Document images with source code:
+++
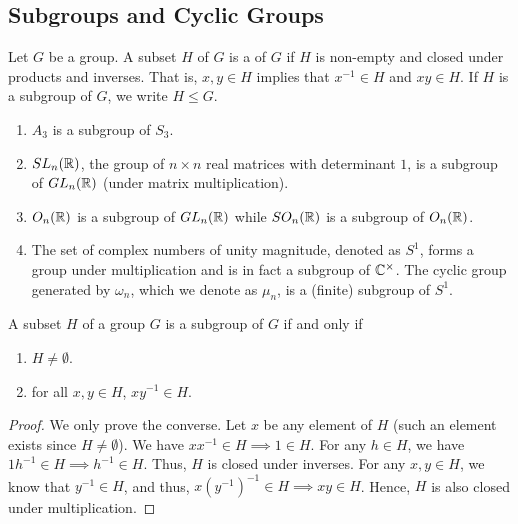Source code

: \subsection{Subgroups and Cyclic Groups}


\begin{defn}
    Let $G$ be a group. A subset $H$ of $G$ is a  of $G$ if $H$ is non-empty and closed under products and inverses. That is, $x,y \in H$ implies that $x^{-1} \in H$ and $xy \in H$. If $H$ is a subgroup of $G$, we write $H \leq G$.
\end{defn}

\begin{ex}
    \phantom{hi}
    \begin{enumerate}
        \item $A_3$ is a subgroup of $S_3$.
        \item $SL_n(\mathbb{R})$, the group of $n \times n$ real matrices with determinant $1$, is a subgroup of $GL_n(\mathbb{R})$ (under matrix multiplication).
        \item $O_n(\mathbb{R})$ is a subgroup of $GL_n(\mathbb{R})$ while $SO_n(\mathbb{R})$ is a subgroup of $O_n(\mathbb{R})$.
        \item The set of complex numbers of unity magnitude, denoted as $S^1$, forms a group under multiplication and is in fact a subgroup of $\mathbb{C}^{\times}$. The cyclic group generated by $\omega_n$, which we denote as $\mu_n$, is a (finite) subgroup of $S^1$.
    \end{enumerate}
\end{ex}


\begin{theorem} \label{thm:subgroup-criterion}
    A subset $H$ of a group $G$ is a subgroup of $G$ if and only if
    \begin{enumerate}
        \item $H \neq \emptyset$.
        \item for all $x,y \in H$, $xy^{-1} \in H$.
    \end{enumerate}
\end{theorem}
\begin{proof}
    We only prove the converse. Let $x$ be any element of $H$ (such an element exists since $H \neq \emptyset$). We have $xx^{-1} \in H \implies 1 \in H$. For any $h \in H$, we have $1h^{-1} \in H \implies h^{-1} \in H$. Thus, $H$ is closed under inverses. For any $x,y \in H$, we know that $y^{-1} \in H$, and thus, $x(y^{-1})^{-1} \in H \implies xy \in H$. Hence, $H$ is also closed under multiplication.
\end{proof}

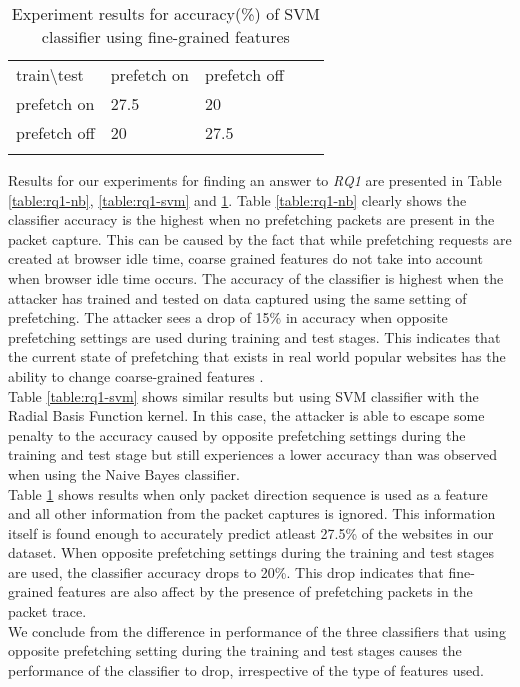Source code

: \begin{table}[]
\centering
\caption{Experiment results for accuracy(\%) of SVM classifier using fine-grained features}
\label{table:rq1-svm-strdist}
\begin{tabular}{lllll}
\cline{1-3}
\multicolumn{1}{|l|}{train\textbackslash test} & \multicolumn{1}{l|}{prefetch on} & \multicolumn{1}{l|}{prefetch off} &  &  \\ \cline{1-3}
\multicolumn{1}{|l|}{prefetch on}                    & \multicolumn{1}{l|}{27.5}         & \multicolumn{1}{l|}{20}          &  &  \\ \cline{1-3}
\multicolumn{1}{|l|}{prefetch off}                   & \multicolumn{1}{l|}{20}         & \multicolumn{1}{l|}{27.5}          &  &  \\ \cline{1-3}
                                                     &                                  &                                   &  & 
\end{tabular}                  
\end{table}

Results for our experiments for finding an answer to \emph{RQ1} are presented in Table \ref{table:rq1-nb}, \ref{table:rq1-svm} and \ref{table:rq1-svm-strdist}. 
Table \ref{table:rq1-nb} clearly shows the classifier accuracy is the highest when no prefetching packets are present in the packet capture. 
This can be caused by the fact that while prefetching requests are created at browser idle time, coarse grained features do not take into account when browser idle time occurs. 
The accuracy of the classifier is highest when the attacker has trained and tested on data captured using the same setting of prefetching. 
The attacker sees a drop of 15\% in accuracy when opposite prefetching settings are used during training and test stages.
This indicates that the current state of prefetching that exists in real world popular websites has the ability to change coarse-grained features .\\
Table \ref{table:rq1-svm} shows similar results but using SVM classifier with the Radial Basis Function kernel. 
In this case, the attacker is able to escape some penalty to the accuracy caused by opposite prefetching settings during the training and test stage but still experiences a lower accuracy than was observed when using the Naive Bayes classifier.\\
Table \ref{table:rq1-svm-strdist} shows results when only packet direction sequence is used as a feature and all other information from the packet captures is ignored. 
This information itself is found enough to accurately predict atleast 27.5\% of the websites in our dataset. 
When opposite prefetching settings during the training and test stages are used, the classifier accuracy drops to 20\%. This drop indicates that fine-grained features are also affect by the presence of prefetching packets in the packet trace.\\
We conclude from the difference in performance of the three classifiers that using opposite prefetching setting during the training and test stages causes the performance of the classifier to drop, irrespective of the type of features used.\\

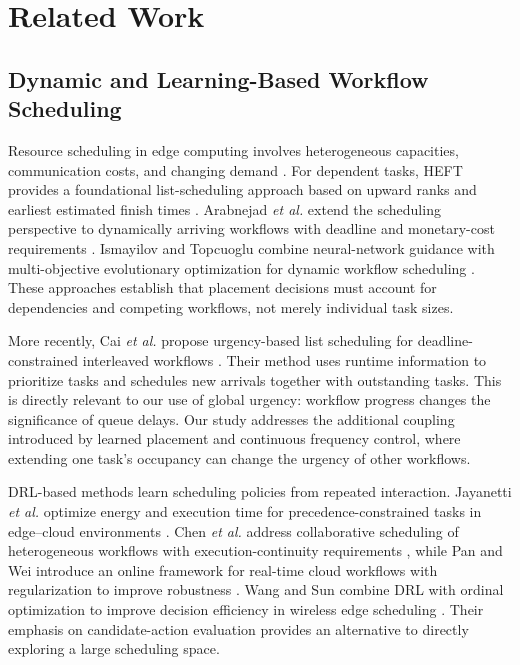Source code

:\documentclass[lettersize,journal]{IEEEtran}
\begin{document}
\section{Related Work}
\label{sec:related_work}

\subsection{Dynamic and Learning-Based Workflow Scheduling}

Resource scheduling in edge computing involves heterogeneous capacities,
communication costs, and changing demand \cite{luo2021survey}. For
dependent tasks, HEFT provides a foundational list-scheduling approach
based on upward ranks and earliest estimated finish times
\cite{topcuoglu2002}. Arabnejad \emph{et al.} extend the scheduling
perspective to dynamically arriving workflows with deadline and
monetary-cost requirements \cite{arabnejad2019}. Ismayilov and Topcuoglu
combine neural-network guidance with multi-objective evolutionary
optimization for dynamic workflow scheduling \cite{ismayilov2020}.
These approaches establish that placement decisions must account for
dependencies and competing workflows, not merely individual task sizes.

More recently, Cai \emph{et al.} propose urgency-based list scheduling for
deadline-constrained interleaved workflows \cite{cai2025interleaved}.
Their method uses runtime information to prioritize tasks and schedules
new arrivals together with outstanding tasks. This is directly relevant
to our use of global urgency: workflow progress changes the significance
of queue delays. Our study addresses the additional coupling introduced
by learned placement and continuous frequency control, where extending
one task's occupancy can change the urgency of other workflows.

DRL-based methods learn scheduling policies from repeated interaction.
Jayanetti \emph{et al.} optimize energy and execution time for
precedence-constrained tasks in edge--cloud environments
\cite{jayanetti2022}. Chen \emph{et al.} address collaborative scheduling
of heterogeneous workflows with execution-continuity requirements
\cite{chen2023}, while Pan and Wei introduce an online framework for
real-time cloud workflows with regularization to improve robustness
\cite{pan2024}. Wang and Sun combine DRL with ordinal optimization to
improve decision efficiency in wireless edge scheduling
\cite{wang2025ordinal}. Their emphasis on candidate-action evaluation
provides an alternative to directly exploring a large scheduling space.
\end{document}
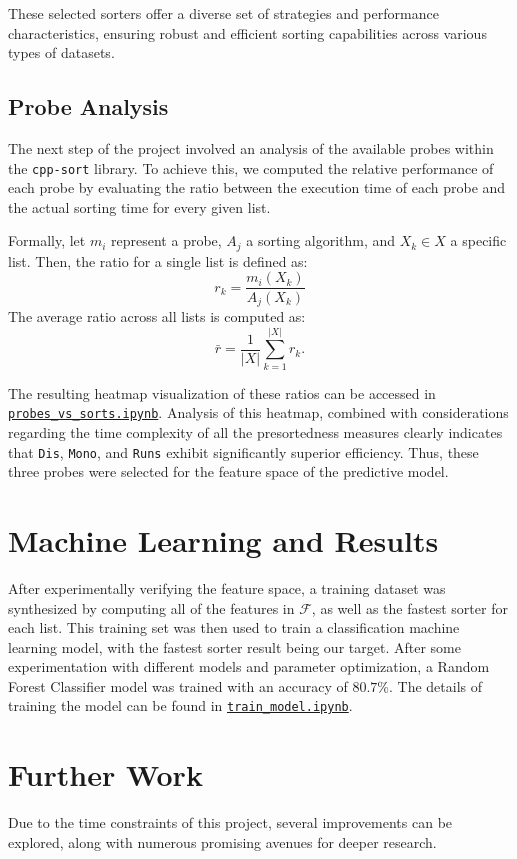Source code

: \documentclass[twocolumn]{article}
\begin{document}
These selected sorters offer a diverse set of strategies and performance characteristics, ensuring robust and efficient sorting capabilities across various types of datasets.

\subsection{Probe Analysis}
The next step of the project involved an analysis of the available probes within the \texttt{cpp-sort} library. To achieve this, we computed the relative performance of each probe by evaluating the ratio between the execution time of each probe and the actual sorting time for every given list.

Formally, let $m_i$ represent a probe, $A_j$ a sorting algorithm, and $X_k \in X$ a specific list. Then, the ratio for a single list is defined as:
\[
    r_k = \frac{m_i(X_k)}{A_j(X_k)}
\]
The average ratio across all lists is computed as:
\[
    \bar{r} = \frac{1}{|X|}\sum_{k=1}^{|X|} r_k.
\]

The resulting heatmap visualization of these ratios can be accessed in \href{https://github.com/kiselevart/sorting-selector/blob/main/Implementation/analysis/probes_vs_sorts.ipynb}{\texttt{probes\_vs\_sorts.ipynb}}. Analysis of this heatmap, combined with considerations regarding the time complexity of all the presortedness measures clearly indicates that \texttt{Dis}, \texttt{Mono}, and \texttt{Runs} exhibit significantly superior efficiency. Thus, these three probes were selected for the feature space of the predictive model.

\section{Machine Learning and Results}
After experimentally verifying the feature space, a training dataset was synthesized by computing all of the features in $\mathcal{F}$, as well as the fastest sorter for each list. This training set was then used to train a classification machine learning model, with the fastest sorter result being our target. After some experimentation with different models and parameter optimization, a Random Forest Classifier\cite{breiman2001random} model was trained with an accuracy of $80.7\%$. The details of training the model can be found in \href{https://github.com/kiselevart/sorting-selector/blob/main/Implementation/analysis/train_model.ipynb}{\texttt{train\_model.ipynb}}. 

\section{Further Work}
Due to the time constraints of this project, several improvements can be explored, along with numerous promising avenues for deeper research.
\end{document}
+++
== Exercise goal ==
Your task is to find each line in the entries that contains the string "Their" and copy it.

== Result ==
Their method uses runtime information to prioritize tasks and schedules
\cite{wang2025ordinal}. Their emphasis on candidate-action evaluation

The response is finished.